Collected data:

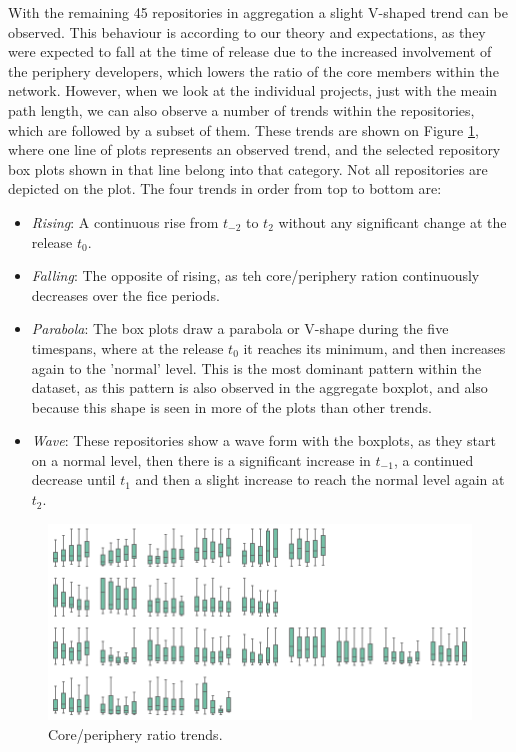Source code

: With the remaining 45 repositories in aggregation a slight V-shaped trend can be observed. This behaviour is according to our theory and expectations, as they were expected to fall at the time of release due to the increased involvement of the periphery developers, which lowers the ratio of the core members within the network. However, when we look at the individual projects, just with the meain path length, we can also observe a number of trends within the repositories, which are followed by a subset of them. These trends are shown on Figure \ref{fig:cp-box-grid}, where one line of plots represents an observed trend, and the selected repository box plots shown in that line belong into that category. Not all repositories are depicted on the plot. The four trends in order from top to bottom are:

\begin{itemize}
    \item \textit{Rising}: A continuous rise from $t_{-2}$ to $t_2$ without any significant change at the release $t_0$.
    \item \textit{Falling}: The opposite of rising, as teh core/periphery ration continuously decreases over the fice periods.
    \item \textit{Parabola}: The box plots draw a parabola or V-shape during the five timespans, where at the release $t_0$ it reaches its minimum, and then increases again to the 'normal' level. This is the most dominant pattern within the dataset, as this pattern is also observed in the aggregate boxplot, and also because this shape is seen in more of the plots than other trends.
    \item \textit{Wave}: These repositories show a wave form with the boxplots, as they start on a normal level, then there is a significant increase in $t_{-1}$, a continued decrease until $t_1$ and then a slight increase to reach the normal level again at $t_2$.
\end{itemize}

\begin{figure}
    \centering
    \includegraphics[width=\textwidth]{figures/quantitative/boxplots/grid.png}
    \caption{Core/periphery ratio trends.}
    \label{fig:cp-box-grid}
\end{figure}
---
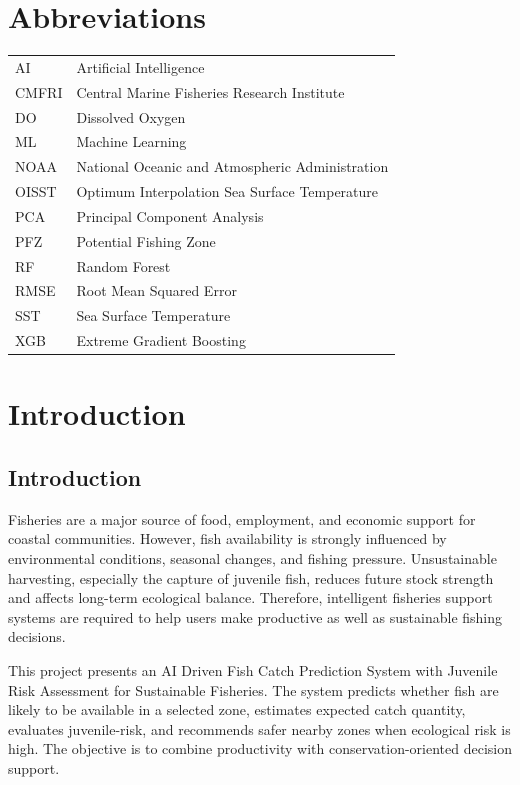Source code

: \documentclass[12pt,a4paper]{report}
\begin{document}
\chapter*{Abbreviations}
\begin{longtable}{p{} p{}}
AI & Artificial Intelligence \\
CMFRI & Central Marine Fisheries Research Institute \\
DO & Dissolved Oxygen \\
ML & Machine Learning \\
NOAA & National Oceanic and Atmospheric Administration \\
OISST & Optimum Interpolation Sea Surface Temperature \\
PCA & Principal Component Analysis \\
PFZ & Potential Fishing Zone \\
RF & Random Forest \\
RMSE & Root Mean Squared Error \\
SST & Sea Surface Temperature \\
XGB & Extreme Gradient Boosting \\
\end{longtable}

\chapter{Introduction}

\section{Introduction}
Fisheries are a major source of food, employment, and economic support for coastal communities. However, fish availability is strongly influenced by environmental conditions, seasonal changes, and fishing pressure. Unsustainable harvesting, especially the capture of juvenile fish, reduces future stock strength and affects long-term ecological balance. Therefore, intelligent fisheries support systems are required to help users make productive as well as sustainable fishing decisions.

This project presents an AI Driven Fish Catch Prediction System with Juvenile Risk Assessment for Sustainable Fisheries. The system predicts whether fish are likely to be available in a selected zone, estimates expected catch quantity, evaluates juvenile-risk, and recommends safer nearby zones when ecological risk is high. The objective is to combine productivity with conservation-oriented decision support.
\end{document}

Problem requirements: Return only those lines of the records that contain the string "chapter".

Solution to the exercise:
\chapter*{Abbreviations}
\chapter{Introduction}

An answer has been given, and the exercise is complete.